John Johnson calculated the costs and, come April 1928, he advertised the price—once the Delegates and Publisher Milford had agreed upon it. The work, emblazoned with the names of the editors—Sir James A. H. Murray, Henry Bradley, W. A. Craigie, C. T. Onions—was now available, according to a special flyer, at the price of `50 guineas for 10 volumes bound as 12 [for as 10 two would have been too bulky] in half-morocco; 50 guineas for 20 half-volumes in quarter persian; and 55 guineas for 20 halfvolumes in half-morocco'. 9 Then follows the odd phrase `OF ALL BOOKSELLERS'—which suggests a prepositional error, though heaven forfend that John deMonins Johnson could ever perpetrate such a thing. 10 The phrase appears in much later flyers too, suggesting unusual style rather than careless mistake.

Praise for the book was, in the months after first publication, well-nigh universal, perhaps taking itself to a point that, since this story is not supposed to be overtly hagiographical, becomes almost tedious to relate.
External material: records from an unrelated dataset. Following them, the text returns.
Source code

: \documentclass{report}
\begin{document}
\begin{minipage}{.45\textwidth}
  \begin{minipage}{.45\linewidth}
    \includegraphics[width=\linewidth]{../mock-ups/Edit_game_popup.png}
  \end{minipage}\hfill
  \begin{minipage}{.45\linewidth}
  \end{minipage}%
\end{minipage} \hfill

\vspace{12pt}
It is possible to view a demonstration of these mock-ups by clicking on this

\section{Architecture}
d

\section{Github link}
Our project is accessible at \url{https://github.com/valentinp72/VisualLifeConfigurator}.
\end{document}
To my mind two quotations sum up, deftly and rather more lightly than most, the delight in the admixture of excellence and the pride that dominated the weeks and months in the aftermath of the appearance of the completed work.
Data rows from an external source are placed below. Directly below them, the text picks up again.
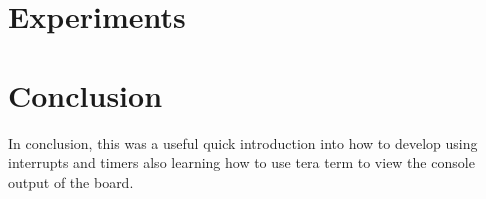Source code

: \documentclass[a4paper,12pt]{scrartcl}
\begin{document}
	\section{Experiments}
	{
		
	}

	\section{Conclusion}
	{
		In conclusion, this was a useful quick introduction into how to develop using interrupts and timers also learning how to use tera term to view the console output of the board.
	}
	
	\newpage
	
	\printbibliography[heading=bibintoc,title=References]
\end{document}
The first, by now well known, came from the acerbic Baltimore wit and sometime lexicographer H. L. Mencken. He wrote in his newspaper column that `his spies had told him' that the appearance of the finished Dictionary would be celebrated in Oxford with `military exercises, boxing matches between the dons, orations in Latin, Greek, English and the Oxford dialect, yelling contests between the different Colleges and a series of medieval drinking bouts'.

The second harks back to the man who started it all, Richard ChenevixTrench, who, it will be remembered, made his caustic speech of November 1857 attacking the deficiencies of the English dictionaries of the day. What had now been created, all its makers hoped, was a monument that would turn out to be quite wanting in deficiencies of any kind. To illustrate the point, Craigie—newly made Sir William Craigie at the Derby Day dinner, and given an Honorary LL D by Oxford the day before—quoted an obviously deficient but nonetheless memorable definition that he winkled out of Falconer's not widely known Dictionary of Marine.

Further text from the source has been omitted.